Not the writer I wish to be

I was reading Louise Penny’s latest novel, A Trick of Light, the other night and as is the case with all of her Three Pines mysteries, I was completely moved and challenged by it, even while I was wildly entertained.

One of the continuing characters, 50-year-old artist Clara Morrow, after thirty-plus years of endeavour and dedication to growing in her art, has just become an “overnight success” and been given a solo show in the prestigious Musée d’Art Contemporain in Montréal.

Her description of the morning after the vernissage (or, in English, the “opening” of her show) captured me.

“Clara rose early. Putting on rubber boots and a sweater over her pajamas, she poured herself a coffee and sat in one of the Adirondack chairs in their back garden …

“She closed her eyes and could feel the young June sun on her upturned face and could hear birdcalls and the Rivière Bella Bella gurgling past at the end of the garden. Below that was the thrum of bumblebees climbing in and over and around the peonies. Getting lost.

“Bumbling around.

“It looked comical, ridiculous. But then so much did, unless you knew…

“Clara held the warm mug in her hands and smelt coffee, and the fresh-mown grass. The lilacs and peonies and young, fragrant roses.” (Louise Penny, A Trick of Light, Saint Martins Press, New York, N.Y. 2011)

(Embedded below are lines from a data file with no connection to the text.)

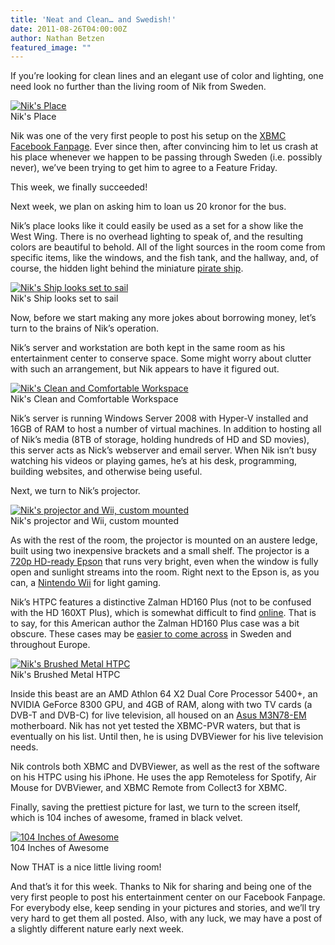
 ```yaml
---
title: 'Neat and Clean… and Swedish!'
date: 2011-08-26T04:00:00Z
author: Nathan Betzen
featured_image: ""
---
```

If you’re looking for clean lines and an elegant use of color and lighting, one need look no further than the living room of Nik from Sweden.

 [![Nik's Place](/sites/default/files/uploads/DSC00079-2500-300x168.jpg "Nik's Place")](/sites/default/files/uploads/DSC00079-2500.jpg)  
 Nik's Place

  Nik was one of the very first people to post his setup on the [XBMC Facebook Fanpage](https://www.facebook.com/XBMC?sk=photos "XBMC Fanpage Pictures"). Ever since then, after convincing him to let us crash at his place whenever we happen to be passing through Sweden (i.e. possibly never), we’ve been trying to get him to agree to a Feature Friday.

 This week, we finally succeeded!

 Next week, we plan on asking him to loan us 20 kronor for the bus.

 Nik’s place looks like it could easily be used as a set for a show like the West Wing. There is no overhead lighting to speak of, and the resulting colors are beautiful to behold. All of the light sources in the room come from specific items, like the windows, and the fish tank, and the hallway, and, of course, the hidden light behind the miniature [pirate ship](https://www.amazon.com/gp/product/B0033EZOKG/ref=as_li_ss_tl?ie=UTF8&amp;tag=thfefi02-20&amp;linkCode=as2&amp;camp=217145&amp;creative=399369&amp;creativeASIN=B0033EZOKG "The Star of India").

  [![Nik's Ship looks set to sail](/sites/default/files/uploads/DSC00296-2500-300x168.jpg "Nik's Ship looks set to sail")](/sites/default/files/uploads/DSC00296-2500.jpg)  
 Nik's Ship looks set to sail

  Now, before we start making any more jokes about borrowing money, let’s turn to the brains of Nik’s operation.

 Nik’s server and workstation are both kept in the same room as his entertainment center to conserve space. Some might worry about clutter with such an arrangement, but Nik appears to have it figured out.

 [![Nik's Clean and Comfortable Workspace](/sites/default/files/uploads/DSC02850-2500-300x168.jpg "Nik's Clean and Comfortable Workspace")](/sites/default/files/uploads/DSC02850-2500.jpg)  
 Nik's Clean and Comfortable Workspace

  Nik’s server is running Windows Server 2008 with Hyper-V installed and 16GB of RAM to host a number of virtual machines. In addition to hosting all of Nik’s media (8TB of storage, holding hundreds of HD and SD movies), this server acts as Nick’s webserver and email server. When Nik isn’t busy watching his videos or playing games, he’s at his desk, programming, building websites, and otherwise being useful.

 Next, we turn to Nik’s projector.

 [![Nik's projector and Wii, custom mounted](/sites/default/files/uploads/DSC02834-2500-300x168.jpg "Nik's projector and Wii, custom mounted")](/sites/default/files/uploads/DSC02834-2500.jpg)  
 Nik's projector and Wii, custom mounted

  As with the rest of the room, the projector is mounted on an austere ledge, built using two inexpensive brackets and a small shelf. The projector is a [720p HD-ready Epson](https://www.amazon.com/gp/product/B000YNS0D2/ref=as_li_ss_tl?ie=UTF8&amp;tag=thfefi02-20&amp;linkCode=as2&amp;camp=217145&amp;creative=399369&amp;creativeASIN=B000YNS0D2 "720p Epson") that runs very bright, even when the window is fully open and sunlight streams into the room. Right next to the Epson is, as you can, a [Nintendo Wii](https://www.amazon.com/gp/product/B004WLRQCI/ref=as_li_ss_tl?ie=UTF8&amp;tag=thfefi02-20&amp;linkCode=as2&amp;camp=217145&amp;creative=399373&amp;creativeASIN=B004WLRQCI "the Nintendo Wii") for light gaming.

 Nik’s HTPC features a distinctive Zalman HD160 Plus (not to be confused with the HD 160XT Plus), which is somewhat difficult to find [online](https://www.amazon.com/s?ie=UTF8&amp;redirect=true&amp;ref_=sr_nr_p_4_0&amp;keywords=zalman%20hd160&amp;bbn=172282&amp;qid=1314426304&amp;rnid=15784691&amp;rh=n%3A172282%2Ck%3Azalman%20hd160%2Cp_4%3AZalman "The Many Zalman HD160's"). That is to say, for this American author the Zalman HD160 Plus case was a bit obscure. These cases may be [easier to come across](http://www.zalman.co.kr/eng/product/Product_Read.asp?Idx=281 "The Zalman HD160 Plus page") in Sweden and throughout Europe.

 [![Nik's Brushed Metal HTPC](/sites/default/files/uploads/DSC02854-2500-300x168.jpg "Nik's Brushed Metal HTPC")](/sites/default/files/uploads/DSC02854-2500.jpg)  
 Nik's Brushed Metal HTPC

  Inside this beast are an AMD Athlon 64 X2 Dual Core Processor 5400+, an NVIDIA GeForce 8300 GPU, and 4GB of RAM, along with two TV cards (a DVB-T and DVB-C) for live television, all housed on an [Asus M3N78-EM](https://www.amazon.com/gp/product/B001BSC0PI/ref=as_li_ss_tl?ie=UTF8&amp;tag=thfefi02-20&amp;linkCode=as2&amp;camp=217145&amp;creative=399369&amp;creativeASIN=B001BSC0PI "Asus M3N78-EM") motherboard. Nik has not yet tested the XBMC-PVR waters, but that is eventually on his list. Until then, he is using DVBViewer for his live television needs.

 Nik controls both XBMC and DVBViewer, as well as the rest of the software on his HTPC using his iPhone. He uses the app Remoteless for Spotify, Air Mouse for DVBViewer, and XBMC Remote from Collect3 for XBMC.

 Finally, saving the prettiest picture for last, we turn to the screen itself, which is 104 inches of awesome, framed in black velvet.

 [![104 Inches of Awesome](/sites/default/files/uploads/DSC02789-2500-300x168.jpg "104 Inches of Awesome")](/sites/default/files/uploads/DSC02789-2500.jpg)  
 104 Inches of Awesome

  Now THAT is a nice little living room!

 And that’s it for this week. Thanks to Nik for sharing and being one of the very first people to post his entertainment center on our Facebook Fanpage. For everybody else, keep sending in your pictures and stories, and we’ll try very hard to get them all posted. Also, with any luck, we may have a post of a slightly different nature early next week.

 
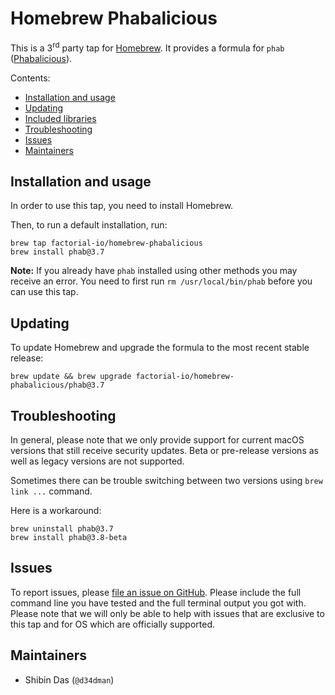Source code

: # Homebrew Phabalicious

This is a 3<sup>rd</sup> party tap for [Homebrew](https://brew.sh/). It provides a formula for `phab` ([Phabalicious](https://docs.phab.io/)).

Contents:

- [Installation and usage](#installation-and-usage)
- [Updating](#updating)
- [Included libraries](#included-libraries)
- [Troubleshooting](#troubleshooting)
- [Issues](#issues)
- [Maintainers](#maintainers)

## Installation and usage

In order to use this tap, you need to install Homebrew.

Then, to run a default installation, run:

```
brew tap factorial-io/homebrew-phabalicious
brew install phab@3.7
```


**Note:** If you already have `phab` installed using other methods you may receive an error. You need to first run `rm /usr/local/bin/phab` before you can use this tap.


## Updating

To update Homebrew and upgrade the formula to the most recent stable release:

```
brew update && brew upgrade factorial-io/homebrew-phabalicious/phab@3.7
```


## Troubleshooting

In general, please note that we only provide support for current macOS versions that still receive security updates. Beta or pre-release versions as well as legacy versions are not supported.

Sometimes there can be trouble switching between two versions using `brew link ...` command. 

Here is a workaround:
```
brew uninstall phab@3.7
brew install phab@3.8-beta
```

## Issues

To report issues, please [file an issue on GitHub](https://github.com/factorial-io/homebrew-phabalicious/issues). Please include the full command line you have tested and the full terminal output you got with. Please note that we will only be able to help with issues that are exclusive to this tap and for OS which are officially supported.


## Maintainers

- Shibin Das (`@d34dman`)
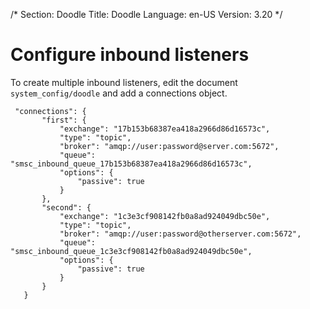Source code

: /*
Section: Doodle
Title: Doodle
Language: en-US
Version: 3.20
*/

# Configure inbound listeners

To create multiple inbound listeners, edit the document `system_config/doodle`
and add a connections object.

```
 "connections": {
       "first": {
           "exchange": "17b153b68387ea418a2966d86d16573c",
           "type": "topic",
           "broker": "amqp://user:password@server.com:5672",
           "queue": "smsc_inbound_queue_17b153b68387ea418a2966d86d16573c",
           "options": {
               "passive": true
           }
       },
       "second": {
           "exchange": "1c3e3cf908142fb0a8ad924049dbc50e",
           "type": "topic",
           "broker": "amqp://user:password@otherserver.com:5672",
           "queue": "smsc_inbound_queue_1c3e3cf908142fb0a8ad924049dbc50e",
           "options": {
               "passive": true
           }
       }
   }
```
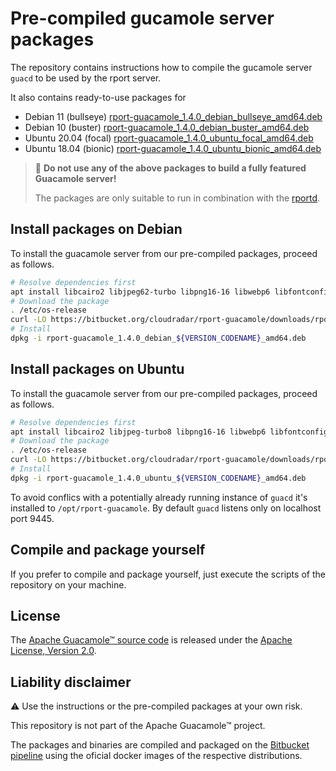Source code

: # Pre-compiled gucamole server packages
The repository contains instructions how to compile the gucamole server `guacd` to be used by the rport server.

It also contains ready-to-use packages for

* Debian 11 (bullseye) [rport-guacamole_1.4.0_debian_bullseye_amd64.deb](https://bitbucket.org/cloudradar/rport-guacamole/downloads/rport-guacamole_1.4.0_debian_bullseye_amd64.deb)
* Debian 10 (buster) [rport-guacamole_1.4.0_debian_buster_amd64.deb](https://bitbucket.org/cloudradar/rport-guacamole/downloads/rport-guacamole_1.4.0_debian_buster_amd64.deb)
* Ubuntu 20.04 (focal) [rport-guacamole_1.4.0_ubuntu_focal_amd64.deb](https://bitbucket.org/cloudradar/rport-guacamole/downloads/rport-guacamole_1.4.0_ubuntu_focal_amd64.deb)
* Ubuntu 18.04 (bionic) [rport-guacamole_1.4.0_ubuntu_bionic_amd64.deb](https://bitbucket.org/cloudradar/rport-guacamole/downloads/rport-guacamole_1.4.0_ubuntu_bionic_amd64.deb)

> 🚫 **Do not use any of the above packages to build a fully featured Guacamole server!**
>
> The packages are only suitable to run in combination with the [rportd](https://github.com/cloudradar-monitoring/rport).

## Install packages on Debian
To install the guacamole server from our pre-compiled packages, proceed as follows.
```bash
# Resolve dependencies first
apt install libcairo2 libjpeg62-turbo libpng16-16 libwebp6 libfontconfig1 libfreetype6
# Download the package
. /etc/os-release
curl -LO https://bitbucket.org/cloudradar/rport-guacamole/downloads/rport-guacamole_1.4.0_debian_${VERSION_CODENAME}_amd64.deb
# Install
dpkg -i rport-guacamole_1.4.0_debian_${VERSION_CODENAME}_amd64.deb
```

## Install packages on Ubuntu
To install the guacamole server from our pre-compiled packages, proceed as follows.
```bash
# Resolve dependencies first
apt install libcairo2 libjpeg-turbo8 libpng16-16 libwebp6 libfontconfig1 libfreetype6
# Download the package
. /etc/os-release
curl -LO https://bitbucket.org/cloudradar/rport-guacamole/downloads/rport-guacamole_1.4.0_ubuntu_${VERSION_CODENAME}_amd64.deb
# Install
dpkg -i rport-guacamole_1.4.0_ubuntu_${VERSION_CODENAME}_amd64.deb
```

To avoid conflics with a potentially already running instance of `guacd` it's installed to `/opt/rport-guacamole`.
By default `guacd` listens only on localhost port 9445.

## Compile and package yourself
If you prefer to compile and package yourself, just execute the scripts of the repository on your machine.

## License
The [Apache Guacamole™ source code](https://guacamole.apache.org/) is released under the [Apache License, Version 2.0](https://www.apache.org/licenses/LICENSE-2.0).

## Liability disclaimer
⚠️ Use the instructions or the pre-compiled packages at your own risk.

This repository is not part of the Apache Guacamole™ project.

The packages and binaries are compiled and packaged on the [Bitbucket pipeline](https://bitbucket.org/product/en/features/pipelines) using the oficial docker images of the respective distributions.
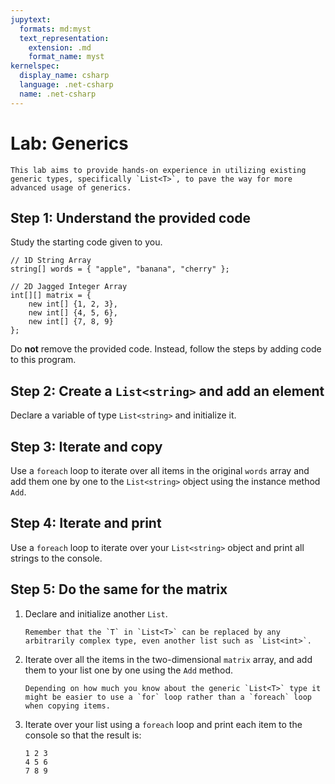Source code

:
 ```yaml
---
jupytext:
  formats: md:myst
  text_representation:
    extension: .md
    format_name: myst
kernelspec:
  display_name: csharp
  language: .net-csharp
  name: .net-csharp
---
```


# Lab: Generics

```{admonition} Objective
This lab aims to provide hands-on experience in utilizing existing generic types, specifically `List<T>`, to pave the way for more advanced usage of generics.
```


## Step 1: Understand the provided code

Study the starting code given to you.

```{code-cell}
// 1D String Array
string[] words = { "apple", "banana", "cherry" };

// 2D Jagged Integer Array
int[][] matrix = {
    new int[] {1, 2, 3},
    new int[] {4, 5, 6},
    new int[] {7, 8, 9}
};
```

Do **not** remove the provided code.
Instead, follow the steps by adding code to this program.

## Step 2: Create a `List<string>` and add an element

Declare a variable of type `List<string>` and initialize it.

## Step 3: Iterate and copy

Use a `foreach` loop to iterate over all items in the original `words` array and add them one by one to the `List<string>` object using the instance method `Add`.

## Step 4: Iterate and print

Use a `foreach` loop to iterate over your `List<string>` object and print all strings to the console.

## Step 5: Do the same for the matrix

1. Declare and initialize another `List`.

    ```{hint}
    Remember that the `T` in `List<T>` can be replaced by any arbitrarily complex type, even another list such as `List<int>`.
    ```

2. Iterate over all the items in the two-dimensional `matrix` array, and add them to your list one by one using the `Add` method.

    ```{tip}
    Depending on how much you know about the generic `List<T>` type it might be easier to use a `for` loop rather than a `foreach` loop when copying items.
    ```

3. Iterate over your list using a `foreach` loop and print each item to the console so that the result is:

    ```
    1 2 3
    4 5 6
    7 8 9
    ```

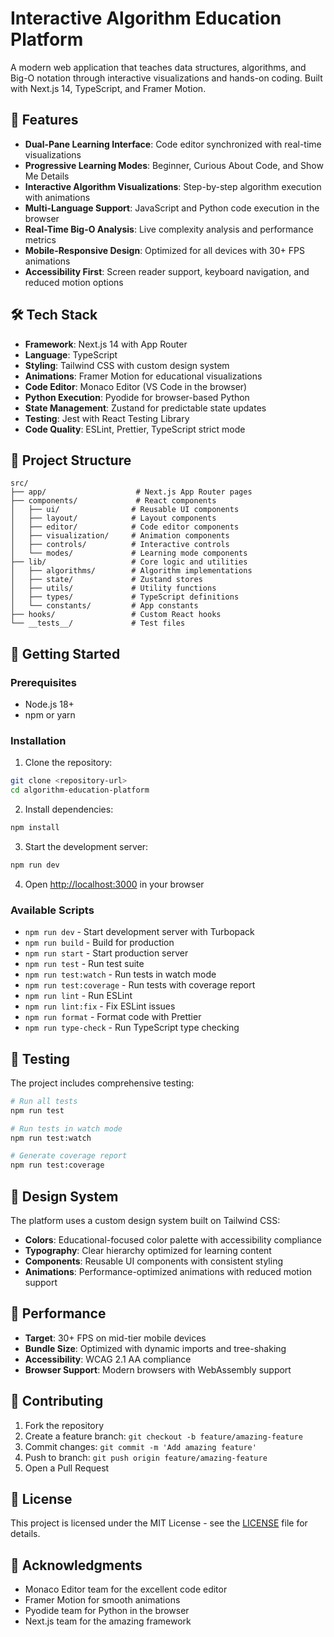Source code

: # Interactive Algorithm Education Platform

A modern web application that teaches data structures, algorithms, and Big-O notation through interactive visualizations and hands-on coding. Built with Next.js 14, TypeScript, and Framer Motion.

## 🚀 Features

- **Dual-Pane Learning Interface**: Code editor synchronized with real-time visualizations
- **Progressive Learning Modes**: Beginner, Curious About Code, and Show Me Details
- **Interactive Algorithm Visualizations**: Step-by-step algorithm execution with animations
- **Multi-Language Support**: JavaScript and Python code execution in the browser
- **Real-Time Big-O Analysis**: Live complexity analysis and performance metrics
- **Mobile-Responsive Design**: Optimized for all devices with 30+ FPS animations
- **Accessibility First**: Screen reader support, keyboard navigation, and reduced motion options

## 🛠️ Tech Stack

- **Framework**: Next.js 14 with App Router
- **Language**: TypeScript
- **Styling**: Tailwind CSS with custom design system
- **Animations**: Framer Motion for educational visualizations
- **Code Editor**: Monaco Editor (VS Code in the browser)
- **Python Execution**: Pyodide for browser-based Python
- **State Management**: Zustand for predictable state updates
- **Testing**: Jest with React Testing Library
- **Code Quality**: ESLint, Prettier, TypeScript strict mode

## 📁 Project Structure

```
src/
├── app/                    # Next.js App Router pages
├── components/             # React components
│   ├── ui/                # Reusable UI components
│   ├── layout/            # Layout components
│   ├── editor/            # Code editor components
│   ├── visualization/     # Animation components
│   ├── controls/          # Interactive controls
│   └── modes/             # Learning mode components
├── lib/                   # Core logic and utilities
│   ├── algorithms/        # Algorithm implementations
│   ├── state/             # Zustand stores
│   ├── utils/             # Utility functions
│   ├── types/             # TypeScript definitions
│   └── constants/         # App constants
├── hooks/                 # Custom React hooks
└── __tests__/             # Test files
```

## 🚦 Getting Started

### Prerequisites

- Node.js 18+ 
- npm or yarn

### Installation

1. Clone the repository:
```bash
git clone <repository-url>
cd algorithm-education-platform
```

2. Install dependencies:
```bash
npm install
```

3. Start the development server:
```bash
npm run dev
```

4. Open [http://localhost:3000](http://localhost:3000) in your browser

### Available Scripts

- `npm run dev` - Start development server with Turbopack
- `npm run build` - Build for production
- `npm run start` - Start production server
- `npm run test` - Run test suite
- `npm run test:watch` - Run tests in watch mode
- `npm run test:coverage` - Run tests with coverage report
- `npm run lint` - Run ESLint
- `npm run lint:fix` - Fix ESLint issues
- `npm run format` - Format code with Prettier
- `npm run type-check` - Run TypeScript type checking

## 🧪 Testing

The project includes comprehensive testing:

```bash
# Run all tests
npm run test

# Run tests in watch mode
npm run test:watch

# Generate coverage report
npm run test:coverage
```

## 🎨 Design System

The platform uses a custom design system built on Tailwind CSS:

- **Colors**: Educational-focused color palette with accessibility compliance
- **Typography**: Clear hierarchy optimized for learning content
- **Components**: Reusable UI components with consistent styling
- **Animations**: Performance-optimized animations with reduced motion support

## 📱 Performance

- **Target**: 30+ FPS on mid-tier mobile devices
- **Bundle Size**: Optimized with dynamic imports and tree-shaking
- **Accessibility**: WCAG 2.1 AA compliance
- **Browser Support**: Modern browsers with WebAssembly support

## 🤝 Contributing

1. Fork the repository
2. Create a feature branch: `git checkout -b feature/amazing-feature`
3. Commit changes: `git commit -m 'Add amazing feature'`
4. Push to branch: `git push origin feature/amazing-feature`
5. Open a Pull Request

## 📄 License

This project is licensed under the MIT License - see the [LICENSE](LICENSE) file for details.

## 🙏 Acknowledgments

- Monaco Editor team for the excellent code editor
- Framer Motion for smooth animations
- Pyodide team for Python in the browser
- Next.js team for the amazing framework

Clara is thrilled and torn by her success (and will experience a myriad of other emotions as she faces jealousy from her renowned artist husband and the fall out from a murder that occurred in her garden during her celebratory party), but even before she sat in the early sun and pondered where she’d come from as an artist and where she was going, another of her inner observations kept coming back to me: “Art was their [her and her husband’s] work. But it was more than that. It had to be. Otherwise, why put up with all those years of solitude? Of failure? Of silence from a baffled and even bemused art world?”

Something in these passages that I can’t quite identify upon rereading and quoting in isolated chunks, in combination with comments a dear friend (and very astute, wise reader) made about one of my current works-in-progress triggered the recognition of a hard truth deep within me: I am not the writer I wish to be.

Now, this is not to say that I’ve ever felt that I was all that I wanted or hoped to be as a writer—not even close. But maybe what happened is that as the realization formed in my head and I saw all the colours and shadows and shapes and sounds of what I yearn to express collide with what I actually manage to get out—and that mess of thoughts bumped into Clara who I couldn’t separate from her author, Louise Penny, I realized that it will always be thus. It never changes. The great secret about aspiring to any Art is that you ever grow—and you ever fall short. There’s no arrival.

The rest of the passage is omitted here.